# Step 1: Feature Engineering - The Foundation of Everything
# ----------------------------------------------------------
# This step determines the upper bound of model performance.
# All features must be non-forward-looking (i.e., only based on information available up to time t).

# Price-Derived Features:
# - Momentum: Past N-day returns (e.g., 7, 30, 90), Sharpe ratio over past N days.
# - Volatility: Historical volatility (e.g., 20-day rolling std), ATR (Average True Range).
# - Trend Strength: ADX (Average Directional Index), deviation from moving averages (e.g., Close / SMA(200)).
# - Relative Position: Quantile of current price in rolling window ((Close - Min(90)) / (Max(90) - Min(90))).

# On-Chain Data:
# - SOPR: Spent Output Profit Ratio (SOPR < 1 often signals a good entry point).
# - MVRV Z-Score: MVRV Z < 0 often indicates market bottom zone.
# - Network Activity: Active addresses, number of transactions, etc.

# Macro & Sentiment Features:
# - Fear & Greed Index
# - DXY (Dollar Index), S&P 500 returns and volatility

# Feature Transformations:
# - Z-score standardization
# - First and second differences (e.g., delta, acceleration)

# Final Output: For each day t, compute a feature vector X_t
# Step 2: Label Definition - Teaching the Model What to Learn
# -----------------------------------------------------------
# Each X_t should have a corresponding y_t label, representing the "desirability" of buying at time t.

# Label A: Future Price Reversal (Regression)
# y_t = - (future_price_N_days / current_price - 1)
# Goal: Encourage model to buy before price increases (negative label = good buy).

# Label B: Future Lowest Price Index (Multi-class Classification)
# y_t = argmin(future_prices_over_N_days)
# Goal: Predict the day in the next N days that represents the local minimum.

# Label C: Future Sharpe Ratio (Recommended, Regression)
# y_t = mean(future_N_day_returns) / std(future_N_day_returns)
# Goal: Predict risk-adjusted return; identifies low-volatility, high-return buy points.
# Step 3: Model Selection and Training
# ------------------------------------

# 1. Model Choice:
# - Gradient Boosting Trees (LightGBM, XGBoost, CatBoost): Strongly recommended for tabular data.
#   Pros: Handles missing values, regularization, interpretable, fast.
# - Time Series Models (LSTM, Transformer): Advanced, captures long-term dependencies.
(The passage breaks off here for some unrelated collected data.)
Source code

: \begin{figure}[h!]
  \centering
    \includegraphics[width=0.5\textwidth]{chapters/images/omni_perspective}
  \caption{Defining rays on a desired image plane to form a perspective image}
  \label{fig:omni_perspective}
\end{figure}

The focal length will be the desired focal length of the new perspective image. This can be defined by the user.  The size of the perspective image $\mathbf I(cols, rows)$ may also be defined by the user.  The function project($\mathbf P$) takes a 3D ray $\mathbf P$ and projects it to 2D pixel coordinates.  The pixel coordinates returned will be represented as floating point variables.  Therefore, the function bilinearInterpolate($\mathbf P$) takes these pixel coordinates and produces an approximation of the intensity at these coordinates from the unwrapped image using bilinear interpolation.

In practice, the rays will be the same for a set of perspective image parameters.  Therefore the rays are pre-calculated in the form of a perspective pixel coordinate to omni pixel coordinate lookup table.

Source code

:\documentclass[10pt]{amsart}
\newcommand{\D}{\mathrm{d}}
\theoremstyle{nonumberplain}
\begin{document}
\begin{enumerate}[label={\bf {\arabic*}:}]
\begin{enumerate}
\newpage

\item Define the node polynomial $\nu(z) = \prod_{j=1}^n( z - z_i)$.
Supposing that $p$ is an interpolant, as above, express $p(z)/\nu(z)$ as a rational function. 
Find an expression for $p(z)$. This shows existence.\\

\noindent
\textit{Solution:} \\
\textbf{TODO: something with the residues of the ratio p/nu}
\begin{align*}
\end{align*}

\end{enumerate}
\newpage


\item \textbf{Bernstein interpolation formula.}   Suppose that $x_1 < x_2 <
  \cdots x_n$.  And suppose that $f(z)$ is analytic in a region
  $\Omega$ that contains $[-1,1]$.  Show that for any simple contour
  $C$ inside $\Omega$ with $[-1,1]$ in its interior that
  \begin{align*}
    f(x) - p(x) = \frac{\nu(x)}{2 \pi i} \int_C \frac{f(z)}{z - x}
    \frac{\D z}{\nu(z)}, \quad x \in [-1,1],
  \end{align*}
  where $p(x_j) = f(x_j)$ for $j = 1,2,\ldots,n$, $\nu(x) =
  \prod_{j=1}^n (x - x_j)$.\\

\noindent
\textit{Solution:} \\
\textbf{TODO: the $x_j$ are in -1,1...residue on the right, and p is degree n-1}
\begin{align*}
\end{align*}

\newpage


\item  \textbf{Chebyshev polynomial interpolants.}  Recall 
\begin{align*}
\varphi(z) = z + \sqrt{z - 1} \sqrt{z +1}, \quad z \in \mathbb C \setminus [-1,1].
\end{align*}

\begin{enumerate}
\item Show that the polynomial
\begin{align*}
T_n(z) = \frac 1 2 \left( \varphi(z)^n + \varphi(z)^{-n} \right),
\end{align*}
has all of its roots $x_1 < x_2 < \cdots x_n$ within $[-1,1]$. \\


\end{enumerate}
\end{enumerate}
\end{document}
Needs more data & tuning.

# 2. Walk-Forward Validation (Time Series Friendly Training)
# - Sort data chronologically.
# - Loop training as follows:
#     1. Train: Use initial window (e.g., 2016–2020) to train LightGBM.
#     2. Predict: Predict next short period (e.g., Jan 2021) using model.
#     3. Store: Save predicted scores y_pred.
#     4. Slide window: Move training window forward by one month.
#     5. Repeat until entire backtest period is covered.

# Result: Daily y_pred sequence aligned with price data for the full period.
# Step 4: Weight Transformation & Backtesting
# -------------------------------------------

# 1. Signal Processing:
# - Convert raw y_pred into positive signal scores.
# - Use Sigmoid or modified Softmax:
#   raw_signal = 1 / (1 + exp(-y_pred))

# 2. Rolling Window Normalization:
# - For each 365-day evaluation window:
#   weights = raw_signals / sum(raw_signals)
# - (Optional) Add small epsilon to ensure strictly positive weights:
#   raw_signals += epsilon

# 3. Metric Computation:
# - Use weights and prices to calculate metrics for each window:
#   - SPD (Signal-Weighted Price Delta)
#   - SPD Percentile
#   - Win Rate

# - Final Score: Average across all rolling windows.